The deal remains subject to regulatory approval.
"We have been working with Airtel for many years. And we are very pleased to have signed our first Buy and Lease Back transaction with Airtel. The opportunity to expand our East African business bringing IHS’ market leading energy and infrastructure management practices to a wider market is an excellent opportunity. We are very excited that following this deal more mobile phone users will benefit from the efficiencies and increased network uptimes that will result"
- Issam Darwish, Executive Vice Chairman and Group CEO, IHS
Airtel had already announced the sale of 11,400 African towers, divided as follows:
3,100 towers to Helios Towers Africa, believed to be in Tanzania, DRC, Congo B and Chad at an acquisition cost of US$400-500mn
3,500 towers to Eaton Towers, believed to be in Ghana, Niger, Burkina Faso, Kenya, Uganda and Malawi at an acquisition cost of US$525-700mn
4,800 towers to American Tower in Nigeria for a confirmed acquisition cost of US$1,050mn
Airtel’s counterparty for the sale of towers in Gabon and Madagascar has yet to be announced, but TowerXchange believe that Helios Towers Africa and Eaton Towers respectively are the most likely acquirers of those assets. We understand Airtel will retain their towers in Sierra Leone.
How TowerXchange forecast the Airtel towers will be divided among Africa’s towercos
Implications for Rwanda and Zambia
IHS previously acquired 1,269 towers in Rwanda and Zambia from MTN in May 2014. When closed, IHS’s acquisition from Airtel will bring the total number of towers acquired by IHS to 734 in Rwanda and to 1,648 in Zambia, plus such towers as have been built in H2 2014 under build-to-suit programmes. IHS now owns significantly more than 50% of the towers in each country.
As the newest market entrant with the least mature network, Airtel has the most to gain from infrastructure sharing among the three international operators in Rwanda.
Licensed in September 2011, Airtel had accelerated their launch into Rwanda with the acquisition of liquidated Rwandatel’s towers for US$15.5mn back in 2012, a network they have since supplemented before selling to IHS. MTN had a monopoly on the mobile market in Rwanda until 2006, and thus had the country’s largest network until the sale of all 550 of its towers to IHS in May 2014. Millicom-Tigo is the #2 operator in Rwanda. LTE has been launched in Rwanda thanks to ORN, an open-access LTE infrastructure joint venture between the Rwandan government and KT Corp, launched in November 2014. Mobile penetration is around 65% in Rwanda.

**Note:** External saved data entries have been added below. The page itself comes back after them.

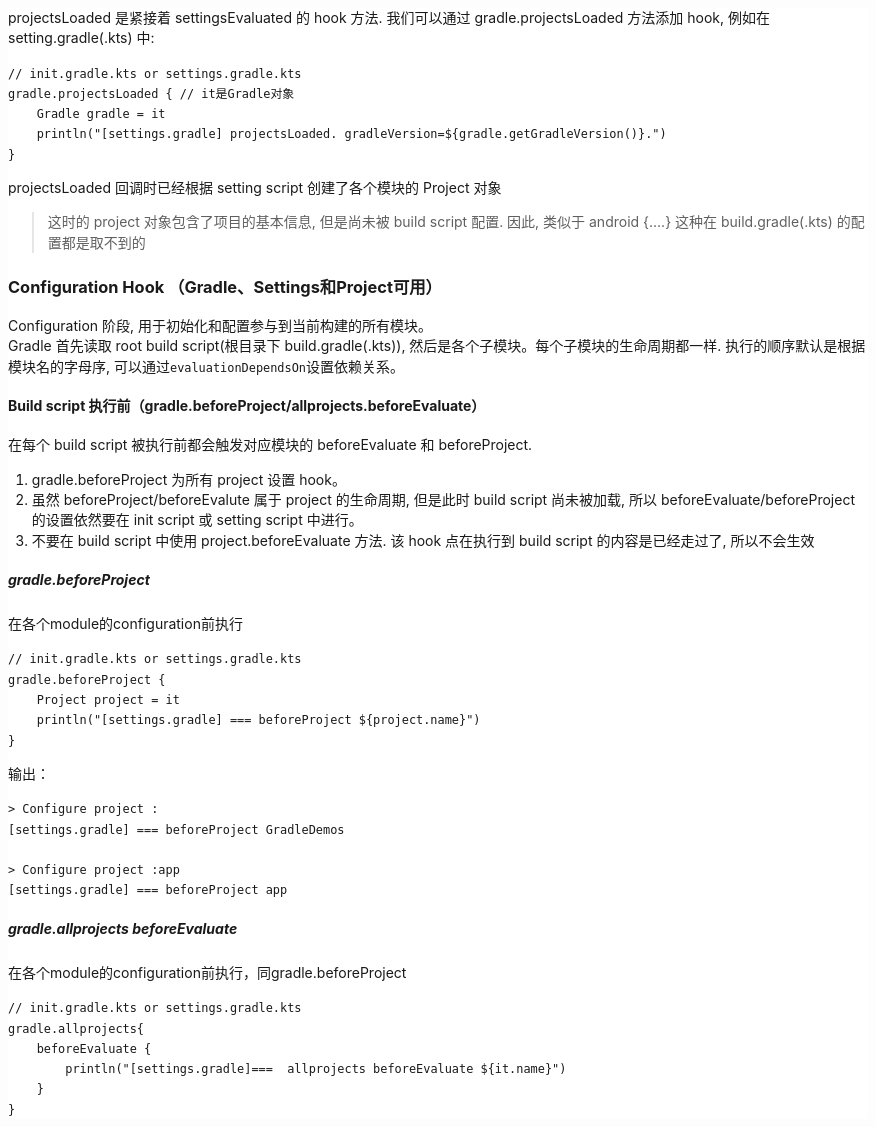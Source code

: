 projectsLoaded 是紧接着 settingsEvaluated 的 hook 方法. 我们可以通过 gradle.projectsLoaded 方法添加 hook, 例如在 setting.gradle(.kts) 中:

```
// init.gradle.kts or settings.gradle.kts
gradle.projectsLoaded { // it是Gradle对象
    Gradle gradle = it
    println("[settings.gradle] projectsLoaded. gradleVersion=${gradle.getGradleVersion()}.")
}
```

projectsLoaded 回调时已经根据 setting script 创建了各个模块的 Project 对象

> 这时的 project 对象包含了项目的基本信息, 但是尚未被 build script 配置. 因此, 类似于 android {....} 这种在 build.gradle(.kts) 的配置都是取不到的

### Configuration Hook （Gradle、Settings和Project可用）

Configuration 阶段, 用于初始化和配置参与到当前构建的所有模块。<br>Gradle 首先读取 root build script(根目录下 build.gradle(.kts)), 然后是各个子模块。每个子模块的生命周期都一样. 执行的顺序默认是根据模块名的字母序, 可以通过`evaluationDependsOn`设置依赖关系。

#### Build script 执行前（gradle.beforeProject/allprojects.beforeEvaluate）

在每个 build script 被执行前都会触发对应模块的 beforeEvaluate 和 beforeProject.

1. gradle.beforeProject 为所有 project 设置 hook。
2. 虽然 beforeProject/beforeEvalute 属于 project 的生命周期, 但是此时 build script 尚未被加载, 所以 beforeEvaluate/beforeProject 的设置依然要在 init script 或 setting script 中进行。
3. 不要在 build script 中使用 project.beforeEvaluate 方法. 该 hook 点在执行到 build script 的内容是已经走过了, 所以不会生效

##### gradle.beforeProject

在各个module的configuration前执行

```
// init.gradle.kts or settings.gradle.kts
gradle.beforeProject {
    Project project = it
    println("[settings.gradle] === beforeProject ${project.name}")
}
```

输出：

```
> Configure project :
[settings.gradle] === beforeProject GradleDemos

> Configure project :app
[settings.gradle] === beforeProject app
```

##### gradle.allprojects beforeEvaluate

在各个module的configuration前执行，同gradle.beforeProject

```
// init.gradle.kts or settings.gradle.kts
gradle.allprojects{
    beforeEvaluate {
        println("[settings.gradle]===  allprojects beforeEvaluate ${it.name}")
    }
}
```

Mobile penetration in Zambia was reported by ZICTA as 63.8% in Q3 2014, with 23% mobile Internet penetration. As Airtel and MTN vie for market leadership, thus IHS has acquired Zambia’s two largest networks from the country’s most credit worthy anchor tenants. Third ranked operator Zamtel was seized by the Zambian government from LAP GreenN in 2012 and remains embroiled in legal dispute.
By November of 2014, Huawei had built 147 of 500 rural towers on behalf of the Zambian Information and Communication Technology Authority (ZICTA) – a project to be completed by 2016, with the towers to be shared among Airtel, MTN and Zamtel.